Agreed - I used to use Ag but switched to Ripgrep. Better in every single way, in my opinion. It's obscenely fast and has good defaults

I find the to be faster than ag personally

On a simple case, `time rg ^:debug ~/projects`, `ag` appears to be about 10% faster for me, which is negligible for most cases anyway.

Maybe rg is faster on more complex cases?

Can you reproduce it in a public corpus and file a bug report? ripgrep should never be slower than ag.

ripgrep >> ag

and skim is a rust clone of fzf

What about yq, for parsing the increasing amount of yaml? Though there seems to be multiple competing tools by the same name...



in order to avoid having to unlearn commands like cat and ls, I use aliases to invoke bat and exa.

Here's a screenshot of my fish config: https://twitter.com/mxschumacher/status/1168993005744918528

For clearing the screen, try 'Ctrl-l' (lowercase L)

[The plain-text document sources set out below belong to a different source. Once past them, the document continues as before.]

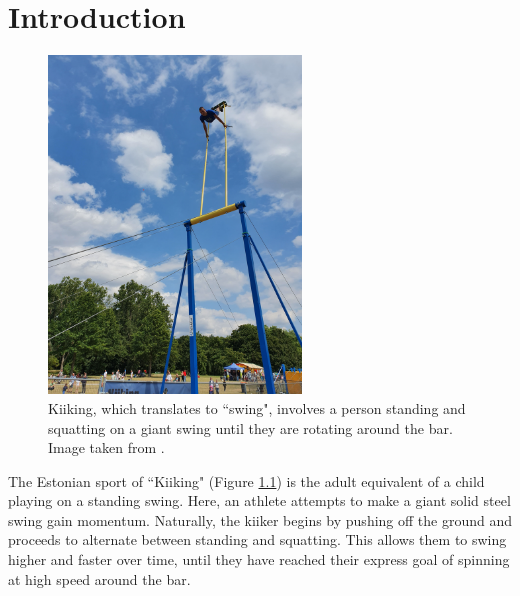 

\chapter{Introduction}

\begin{figure}[t]
    \centering
    \includegraphics[width=0.6\textwidth,angle=270]{images/kiiking.jpg}
    \caption{Kiiking, which translates to ``swing", involves a person standing
        and squatting on a giant swing until they are rotating around the bar.
    Image taken from \cite{kiiking-img}.}
    \label{fig:kiiking}
\end{figure}

The Estonian sport of ``Kiiking" (Figure \ref{fig:kiiking}) is the adult
equivalent of a child playing on a standing swing. 
Here, an athlete attempts to make a giant solid steel swing gain momentum.
Naturally, the kiiker begins by pushing off the ground and proceeds to alternate
between standing and squatting. 
This allows them to swing higher and faster over time, until they have reached
their express goal of spinning at high speed around the bar.

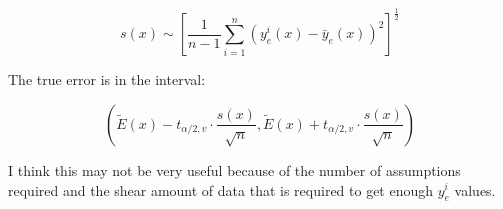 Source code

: \documentclass{article}
\begin{document}
\begin{equation}
  s(x) \sim \left [ \frac{1}{n-1} \sum^n_{i=1}\left ( y^i_e(x) - \bar{y}_e(x) \right ) ^2 \right ] ^\frac{1}{2}
\end{equation}

The true error is in the interval:

\begin{equation}
  \left ( \tilde{E}(x)-t_{\alpha/2,v}\cdot\frac{s(x)}{\sqrt{n}},\tilde{E}(x)+t_{\alpha/2,v}\cdot\frac{s(x)}{\sqrt{n}}  \right )
\end{equation}

I think this may not be very useful because of the number of
assumptions required and the shear amount of data that is required to
get enough $y^i_e$ values.
\end{document}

A quick lookup suggests fish handles some of these differently than bash (apparently fish clears the buffer with this shortcut, so your scroll back is gone?).

There are a quite a few of these for anyone interested: https://kapeli.com/cheat_sheets/Bash_Shortcuts.docset/Conten...

I would do

  alias ls "exa"
  alias ll "exa -ll"
That way you get the nice shorter output which comes in handy for piping ls things like:

  ls -d | xargs ls
Lists the files in subdirectories.

good idea - thank you!

Nice post! Surprised to not see httpie mentioned.

Lots of cool stuff in here. I’m going to have a long look at Restic and Syncthing.

I’d like to know why Skim instead of FZF. They are pretty similar but I’ve been using the latter for years and would like to know of any possible advantages to it.

There's a lot of these pickers and they are indeed similar. I've been using https://github.com/jhawthorn/fzy since it's not fullscreen and has a really good matching algorithm.

fzy is cool and probably underrated. It's the preferred fuzzy utility for file manager nnn too.

i loooove syncthing. something i set up recently is a folder called .home_sync to sync my dotfiles between computers. I have a bash script that sets up the symlinks and then version control turned on for the syncthing folder so i can have a record of any changes if I need to revert something

I've tried both Skim and fzf, and in my experience fzf has a much better fuzzy matching algorithm so that's what I'd recommend using. Plus it supports true color configuration fwiw.

My code editor does a fair job of finding things for me, I know I won't use ripgrep/fzf that often :shrug: On the other hand I would recommend fish shell (replacement for bash) with z plugin and http (replacement for curl).

An alternative to z, which I find a little bit "smarter" is autojump.

What’s the terminal prompt shown the graphics?